Ad sales for the year advanced 27% to reach $4.4 billion.
The
company attributed sales gains to broad-based sales momentum in multiple merchandise categories and strong seasonal sales, despite a compressed holiday shopping season. Newly expedited delivery
services are resonating well, and the retailer continues to be pleased with the growth in sales in the Walmart Plus membership.
Grocery sales outperformed, with growth in the
mid-single-digits. And thanks to sales for GLP-1 drugs, the health and wellness division posted sales gains in the mid-teens. General merchandise, traditionally a tougher category for Walmart, gained
in the low single-digits. “U.S. customers remain resilient, exhibiting behaviors that have been largely consistent over the past year,” said CFO John David Rainey in a conference call
webcast for investors.
The company also raised the concern that new tariffs will impact results, especially those in Canada and Mexico.

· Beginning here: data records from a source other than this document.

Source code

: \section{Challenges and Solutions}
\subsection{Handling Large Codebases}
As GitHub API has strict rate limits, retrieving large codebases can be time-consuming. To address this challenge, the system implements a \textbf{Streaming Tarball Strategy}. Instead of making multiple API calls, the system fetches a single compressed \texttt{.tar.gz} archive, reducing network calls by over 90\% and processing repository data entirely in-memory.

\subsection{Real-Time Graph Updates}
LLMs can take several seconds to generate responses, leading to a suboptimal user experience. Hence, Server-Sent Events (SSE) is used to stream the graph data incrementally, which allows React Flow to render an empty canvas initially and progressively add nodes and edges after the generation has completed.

That impact has not been factored into forecasts. About
two-thirds of Walmart’s inventory is made, assembled or grown in the U.S. But CFO Rainey told CNBC that the company is “not going to be completely immune” from trade duties.
“We’ll do what we know how to do,” he said. “We’ll work with suppliers. We’ll lean into our private brand. We’ll shift supply where necessary to try to take
advantage of lower costs that we can then pass on to consumers.”
Investors focused on disappointing forecasts, calling for a sales gain between 3% and 4% in the first quarter and the
same range for the full year. Observers had expected those gains to be 4% or more. And for the quarter, Walmart predicts operating profit will rise an anemic 0.5% to 2%.
“We have to
acknowledge that we are in an uncertain time,” Rainey said on the conference call. “And we don't want to get out over our skis here. There's a lot of the year to play out.”
Company executives steered clear of ongoing DEI controversies during the call. Earlier this week, the NAACP urged Black consumers to consider boycotting Walmart following the company’s
decision to roll back programs aimed at inclusivity, retention and promotion, causing outrage among some Black, Hispanic, LGBTQ and women’s groups.
Fox News reports that Alliance
Defending Freedom, a conservative Christian investor group agitating against DEI, sent a letter urging Walmart to “stay the course” as liberal groups formulate their activist
responses.
While it’s too soon to say what impact any of these pressure groups may have on Walmart’s sales, calls for a Nationwide Economic Boycott on February 28 are spreading
rapidly on social media, urging consumers to stay away from Walmart, Target, Best Buy and other companies for a full 24 hours.
Multiple groups are also advocating for a boycott of Amazon from
March 7-14, Nestle from March 21-28 and Walmart from April 7- 14.